"""

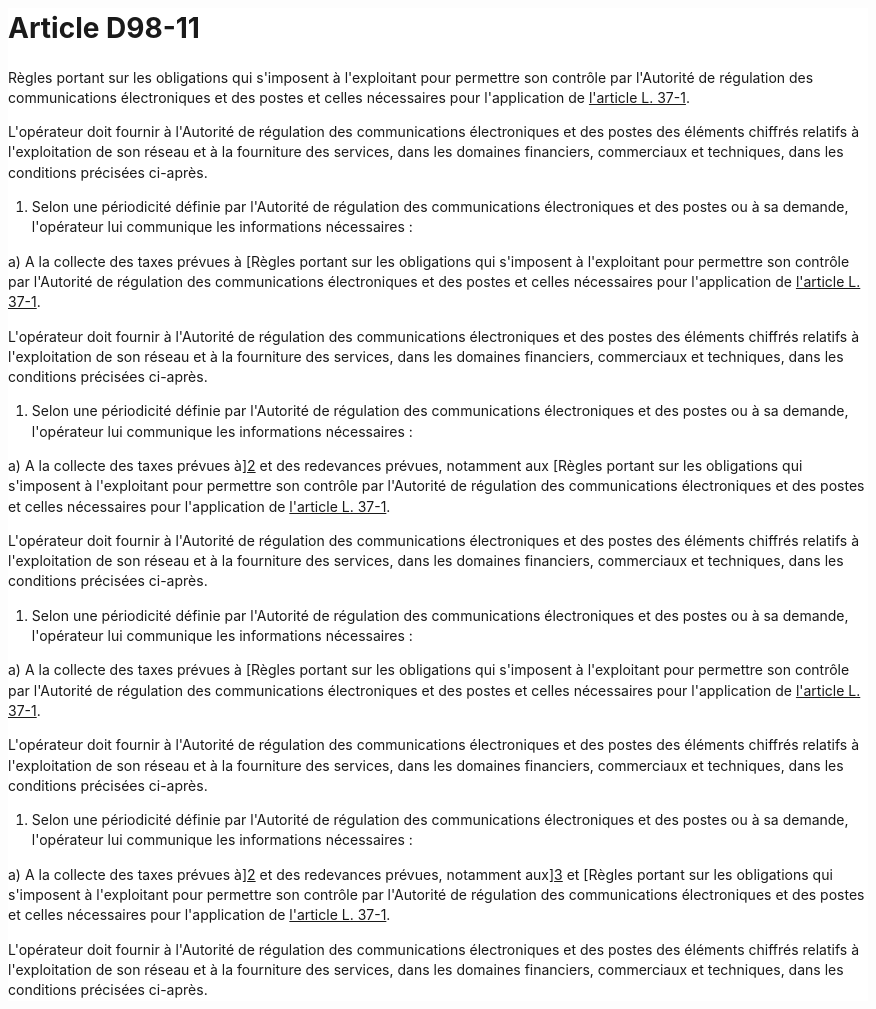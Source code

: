 # Article D98-11

Règles portant sur les obligations qui s'imposent à l'exploitant pour permettre son contrôle par l'Autorité de régulation des communications électroniques et des postes et celles nécessaires pour l'application de [l'article L. 37-1][1]. 

L'opérateur doit fournir à l'Autorité de régulation des communications électroniques et des postes des éléments chiffrés relatifs à l'exploitation de son réseau et à la fourniture des services, dans les domaines financiers, commerciaux et techniques, dans les conditions précisées ci-après. 

1. Selon une périodicité définie par l'Autorité de régulation des communications électroniques et des postes ou à sa demande, l'opérateur lui communique les informations nécessaires : 

a) A la collecte des taxes prévues à [Règles portant sur les obligations qui s'imposent à l'exploitant pour permettre son contrôle par l'Autorité de régulation des communications électroniques et des postes et celles nécessaires pour l'application de [l'article L. 37-1][1]. 

L'opérateur doit fournir à l'Autorité de régulation des communications électroniques et des postes des éléments chiffrés relatifs à l'exploitation de son réseau et à la fourniture des services, dans les domaines financiers, commerciaux et techniques, dans les conditions précisées ci-après. 

1. Selon une périodicité définie par l'Autorité de régulation des communications électroniques et des postes ou à sa demande, l'opérateur lui communique les informations nécessaires : 

a) A la collecte des taxes prévues à][2] et des redevances prévues, notamment aux [Règles portant sur les obligations qui s'imposent à l'exploitant pour permettre son contrôle par l'Autorité de régulation des communications électroniques et des postes et celles nécessaires pour l'application de [l'article L. 37-1][1]. 

L'opérateur doit fournir à l'Autorité de régulation des communications électroniques et des postes des éléments chiffrés relatifs à l'exploitation de son réseau et à la fourniture des services, dans les domaines financiers, commerciaux et techniques, dans les conditions précisées ci-après. 

1. Selon une périodicité définie par l'Autorité de régulation des communications électroniques et des postes ou à sa demande, l'opérateur lui communique les informations nécessaires : 

a) A la collecte des taxes prévues à [Règles portant sur les obligations qui s'imposent à l'exploitant pour permettre son contrôle par l'Autorité de régulation des communications électroniques et des postes et celles nécessaires pour l'application de [l'article L. 37-1][1]. 

L'opérateur doit fournir à l'Autorité de régulation des communications électroniques et des postes des éléments chiffrés relatifs à l'exploitation de son réseau et à la fourniture des services, dans les domaines financiers, commerciaux et techniques, dans les conditions précisées ci-après. 

1. Selon une périodicité définie par l'Autorité de régulation des communications électroniques et des postes ou à sa demande, l'opérateur lui communique les informations nécessaires : 

a) A la collecte des taxes prévues à][2] et des redevances prévues, notamment aux][3] et [Règles portant sur les obligations qui s'imposent à l'exploitant pour permettre son contrôle par l'Autorité de régulation des communications électroniques et des postes et celles nécessaires pour l'application de [l'article L. 37-1][1]. 

L'opérateur doit fournir à l'Autorité de régulation des communications électroniques et des postes des éléments chiffrés relatifs à l'exploitation de son réseau et à la fourniture des services, dans les domaines financiers, commerciaux et techniques, dans les conditions précisées ci-après. 


 [1]: /affichCodeArticle.do?cidTexte=LEGITEXT000006070987&idArticle=LEGIARTI000006465917&dateTexte=&categorieLien=cid
 [2]: /affichCodeArticle.do?cidTexte=LEGITEXT000006070987&idArticle=LEGIARTI000006465743&dateTexte=&categorieLien=cid
 [3]: /affichCodeArticle.do?cidTexte=LEGITEXT000006070987&idArticle=LEGIARTI000006465939&dateTexte=&categorieLien=cid
 [4]: /affichCodeArticle.do?cidTexte=LEGITEXT000006070987&idArticle=LEGIARTI000006465460&dateTexte=&categorieLien=cid
 [5]: /affichCodeArticle.do?cidTexte=LEGITEXT000006070987&idArticle=LEGIARTI000006465941&dateTexte=&categorieLien=cid
 [6]: /affichCodeArticle.do?cidTexte=LEGITEXT000006070987&idArticle=LEGIARTI000025601684&dateTexte=&categorieLien=cid
 [7]: /affichCodeArticle.do?cidTexte=LEGITEXT000006070987&idArticle=LEGIARTI000006464503&dateTexte=&categorieLien=cid
 [8]: /affichCodeArticle.do?cidTexte=LEGITEXT000006070987&idArticle=LEGIARTI000006465416&dateTexte=&categorieLien=cid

"""

▸ WHAT TO DO: The full data, repeated exactly and stripped of its pictures, is the expected answer.

▸ SOLUTION TO THE PROBLEM:
Source code

: # Article D98-11

Règles portant sur les obligations qui s'imposent à l'exploitant pour permettre son contrôle par l'Autorité de régulation des communications électroniques et des postes et celles nécessaires pour l'application de [l'article L. 37-1][1]. 

L'opérateur doit fournir à l'Autorité de régulation des communications électroniques et des postes des éléments chiffrés relatifs à l'exploitation de son réseau et à la fourniture des services, dans les domaines financiers, commerciaux et techniques, dans les conditions précisées ci-après. 

1. Selon une périodicité définie par l'Autorité de régulation des communications électroniques et des postes ou à sa demande, l'opérateur lui communique les informations nécessaires : 

a) A la collecte des taxes prévues à [Règles portant sur les obligations qui s'imposent à l'exploitant pour permettre son contrôle par l'Autorité de régulation des communications électroniques et des postes et celles nécessaires pour l'application de [l'article L. 37-1][1]. 

L'opérateur doit fournir à l'Autorité de régulation des communications électroniques et des postes des éléments chiffrés relatifs à l'exploitation de son réseau et à la fourniture des services, dans les domaines financiers, commerciaux et techniques, dans les conditions précisées ci-après. 

1. Selon une périodicité définie par l'Autorité de régulation des communications électroniques et des postes ou à sa demande, l'opérateur lui communique les informations nécessaires : 

a) A la collecte des taxes prévues à][2] et des redevances prévues, notamment aux [Règles portant sur les obligations qui s'imposent à l'exploitant pour permettre son contrôle par l'Autorité de régulation des communications électroniques et des postes et celles nécessaires pour l'application de [l'article L. 37-1][1]. 

L'opérateur doit fournir à l'Autorité de régulation des communications électroniques et des postes des éléments chiffrés relatifs à l'exploitation de son réseau et à la fourniture des services, dans les domaines financiers, commerciaux et techniques, dans les conditions précisées ci-après. 

1. Selon une périodicité définie par l'Autorité de régulation des communications électroniques et des postes ou à sa demande, l'opérateur lui communique les informations nécessaires : 

a) A la collecte des taxes prévues à [Règles portant sur les obligations qui s'imposent à l'exploitant pour permettre son contrôle par l'Autorité de régulation des communications électroniques et des postes et celles nécessaires pour l'application de [l'article L. 37-1][1]. 

L'opérateur doit fournir à l'Autorité de régulation des communications électroniques et des postes des éléments chiffrés relatifs à l'exploitation de son réseau et à la fourniture des services, dans les domaines financiers, commerciaux et techniques, dans les conditions précisées ci-après. 

1. Selon une périodicité définie par l'Autorité de régulation des communications électroniques et des postes ou à sa demande, l'opérateur lui communique les informations nécessaires : 

a) A la collecte des taxes prévues à][2] et des redevances prévues, notamment aux][3] et [Règles portant sur les obligations qui s'imposent à l'exploitant pour permettre son contrôle par l'Autorité de régulation des communications électroniques et des postes et celles nécessaires pour l'application de [l'article L. 37-1][1]. 

L'opérateur doit fournir à l'Autorité de régulation des communications électroniques et des postes des éléments chiffrés relatifs à l'exploitation de son réseau et à la fourniture des services, dans les domaines financiers, commerciaux et techniques, dans les conditions précisées ci-après. 


 [1]: /affichCodeArticle.do?cidTexte=LEGITEXT000006070987&idArticle=LEGIARTI000006465917&dateTexte=&categorieLien=cid
 [2]: /affichCodeArticle.do?cidTexte=LEGITEXT000006070987&idArticle=LEGIARTI000006465743&dateTexte=&categorieLien=cid
 [3]: /affichCodeArticle.do?cidTexte=LEGITEXT000006070987&idArticle=LEGIARTI000006465939&dateTexte=&categorieLien=cid
 [4]: /affichCodeArticle.do?cidTexte=LEGITEXT000006070987&idArticle=LEGIARTI000006465460&dateTexte=&categorieLien=cid
 [5]: /affichCodeArticle.do?cidTexte=LEGITEXT000006070987&idArticle=LEGIARTI000006465941&dateTexte=&categorieLien=cid
 [6]: /affichCodeArticle.do?cidTexte=LEGITEXT000006070987&idArticle=LEGIARTI000025601684&dateTexte=&categorieLien=cid
 [7]: /affichCodeArticle.do?cidTexte=LEGITEXT000006070987&idArticle=LEGIARTI000006464503&dateTexte=&categorieLien=cid
 [8]: /affichCodeArticle.do?cidTexte=LEGITEXT000006070987&idArticle=LEGIARTI000006465416&dateTexte=&categorieLien=cid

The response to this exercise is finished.